EAGLE FORD SHALE TREND - WESTERN REGION
In our Western Region, production for 1Q20 averaged approximately 6,869 BOE per day, a 20% increase from 1Q19 production. The increase in production is associated with new completions at Horned Frog and Beall Ranch. Production consisted of 2,350 barrels of oil per day (34%), 1,943 barrels of NGLs per day (28%) and 15,458 Mcf of natural gas per day (38%). The Western region accounted for 48% of the Company's production during the quarter.
In March, Lonestar began flowback operations on 2.0 gross / 2.0 net wells on its Horned Frog property, the Horned Frog AE A2H and Horned Frog AE B3H. Lonestar has a 100% WI / 78% NRI in these wells. These new wells have since cleaned up after flowback and registered the following Max-30 rates which average 1,761 BOE/d. Production was comprised of 53% crude oil and NGLs on an equivalent basis which is the highest liquid concentration to date at our Horned Frog Proper location.
- Horned Frog AE A2H - With a 12,460' perforated interval, the #A2H recorded Max-30 rates of 480 Bbls/d oil, 450 Bbls/d of NGLs, and 4,822 Mcf/d, or 1,733 BOE/d on a three-stream basis.
- Horned Frog AE B3H - With a 12,170' perforated interval, the #A2H recorded Max-30 rates of 473 Bbls/d oil, 472 Bbls/d of NGLs, and 5,059 Mcf/d, or 1,788 BOE/d on a three-stream basis.
- Also in March, Lonestar commenced flowback operations on 2.0 gross / 2.0 net wells on its Beall Ranch property, the Beall Ranch #14H and #15H. Lonestar has a 98% WI / 73% NRI in these wells.
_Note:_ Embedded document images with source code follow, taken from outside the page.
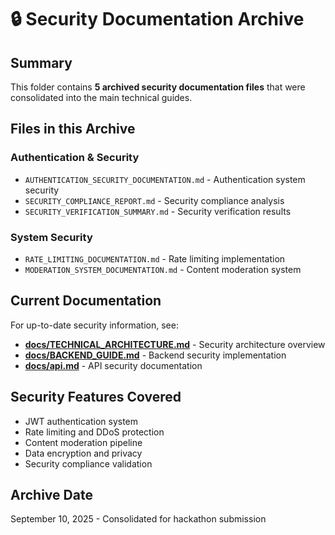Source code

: <!-- ARCHIVED - DO NOT USE - Created September 10, 2025 -->
<!-- This is an archive directory index. See main docs/ folder for current documentation -->

# 🔒 Security Documentation Archive

## Summary
This folder contains **5 archived security documentation files** that were consolidated into the main technical guides.

## Files in this Archive

### Authentication & Security
- `AUTHENTICATION_SECURITY_DOCUMENTATION.md` - Authentication system security
- `SECURITY_COMPLIANCE_REPORT.md` - Security compliance analysis
- `SECURITY_VERIFICATION_SUMMARY.md` - Security verification results

### System Security
- `RATE_LIMITING_DOCUMENTATION.md` - Rate limiting implementation
- `MODERATION_SYSTEM_DOCUMENTATION.md` - Content moderation system

## Current Documentation
For up-to-date security information, see:
- **[docs/TECHNICAL_ARCHITECTURE.md](../TECHNICAL_ARCHITECTURE.md)** - Security architecture overview
- **[docs/BACKEND_GUIDE.md](../BACKEND_GUIDE.md)** - Backend security implementation
- **[docs/api.md](../api.md)** - API security documentation

## Security Features Covered
- JWT authentication system
- Rate limiting and DDoS protection
- Content moderation pipeline
- Data encryption and privacy
- Security compliance validation

## Archive Date
September 10, 2025 - Consolidated for hackathon submission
These new wells have since cleaned up after flowback and registered the following Max-30 rates which average 711 BOE/d:
- Beall Ranch #14H - With a 9,027' perforated interval, the #A2H recorded Max-30 rates of 598 Bbls/d oil, 34 Bbls/d of NGLs, and 245 Mcf/d, or 672 BOE/d on a three-stream basis.
- Beall Ranch #15H - With an 8,649' perforated interval, the #A2H recorded Max-30 rates of 660 Bbls/d oil, 41 Bbls/d of NGLs, and 297 Mcf/d, or 750 BOE/d on a three-stream basis.
EAGLE FORD SHALE TREND - CENTRAL REGION
In our Central Region, 1Q20 production averaged approximately 7,281 BOE/d, a 35% increase over 1Q19 rates. Production consisted of 4,690 barrels of oil per day (64%), 1,344 barrels of NGLs per day (18%), and 7,486 Mcf of natural gas per day (17%). The growth in production is largely driven by development of our Cyclone/Hawkeye assets in Gonzales County. The Central region accounted for 50% of the Company's production during the quarter.
In January, Lonestar began flowback operations on 3 gross / 3.0 net wells, the Cyclone 23H, Cyclone 36H, and Cyclone 37H. These wells recorded maximum rates over a 30-day period ("Max-30 rates") of 638 BOE/d, 90% of which was crude oil. Now, through their first 120 days of production, these wells have produced an average of 48,000 BOE, which is in-line the 8 previous wells drilled at our Cyclone area, despite being up dip to our other producers. The Company holds an 80% working interest ("WI") / 61% net revenue interest ("NRI") in these wells.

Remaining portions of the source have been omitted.